Winner: Allison Janney, I, Tonya
BEST SUPPORTING ACTOR: There was a great deal of controversy over the character Sam Rockwell plays in Three Billboards, but there is no arguing about the fact that he turned this racist cop into the most interesting person in the film.
Winner: Sam Rockwell, Three Billboards Outside Ebbing, Missouri
BEST ORIGINAL SCREENPLAY: This is perhaps the most competitive category this year. There is no question that Get Out is the most original screenplay, but it seems likely Oscar voters will decide that Three Billboards is the best original screenplay.
Winner: Martin McDonagh, Three Billboards Outside Ebbing, Missouri
BEST ADAPTED SCREENPLAY: Call Me By Your Name is a gay, Jewish love story and an adaption of an acclaimed novel by Andre Aciman. The screenplay was written by a veteran of prestige filmmaking, James Ivory, who once had the courage to stand up to Harvey Weinstein for his mercenary business practices.
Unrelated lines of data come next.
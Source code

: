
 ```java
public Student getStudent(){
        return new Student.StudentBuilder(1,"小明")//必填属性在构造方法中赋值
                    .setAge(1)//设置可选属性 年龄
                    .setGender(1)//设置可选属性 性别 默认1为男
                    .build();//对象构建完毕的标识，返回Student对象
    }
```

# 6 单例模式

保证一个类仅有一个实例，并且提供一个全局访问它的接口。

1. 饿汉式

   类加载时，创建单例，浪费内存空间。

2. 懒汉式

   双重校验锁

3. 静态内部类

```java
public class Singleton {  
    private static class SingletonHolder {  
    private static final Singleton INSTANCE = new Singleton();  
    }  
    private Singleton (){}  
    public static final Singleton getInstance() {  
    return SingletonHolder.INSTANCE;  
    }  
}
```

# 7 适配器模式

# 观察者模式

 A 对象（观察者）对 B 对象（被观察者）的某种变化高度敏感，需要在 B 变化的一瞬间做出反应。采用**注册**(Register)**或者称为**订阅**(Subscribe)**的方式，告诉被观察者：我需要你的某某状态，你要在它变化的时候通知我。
Winner: James Ivory, Call Me By Your Name
BEST FOREIGN LANGUAGE FILM: We tend to watch this category here, and we would have done so more closely this year had Israeli Samuel Maoz’s Foxtrot gotten a nod. The remaining films, Ildikó Enyedi’s On Body and Soul, an offbeat love story in an odd setting; Andre Andrey Zvyagintsev’s Loveless, a look at a bitter custody battle; Ziad Doueiri’s The Insult, a look at the complexities of the political reality in Lebanon; and Ruben Östlund’s The Square, a sophisticated comedy that won the Palme d’Or at Cannes, are all fine films, but Sebastián Lelio’s A Fantastic Woman has the advantage of a trendy storyline about a transsexual.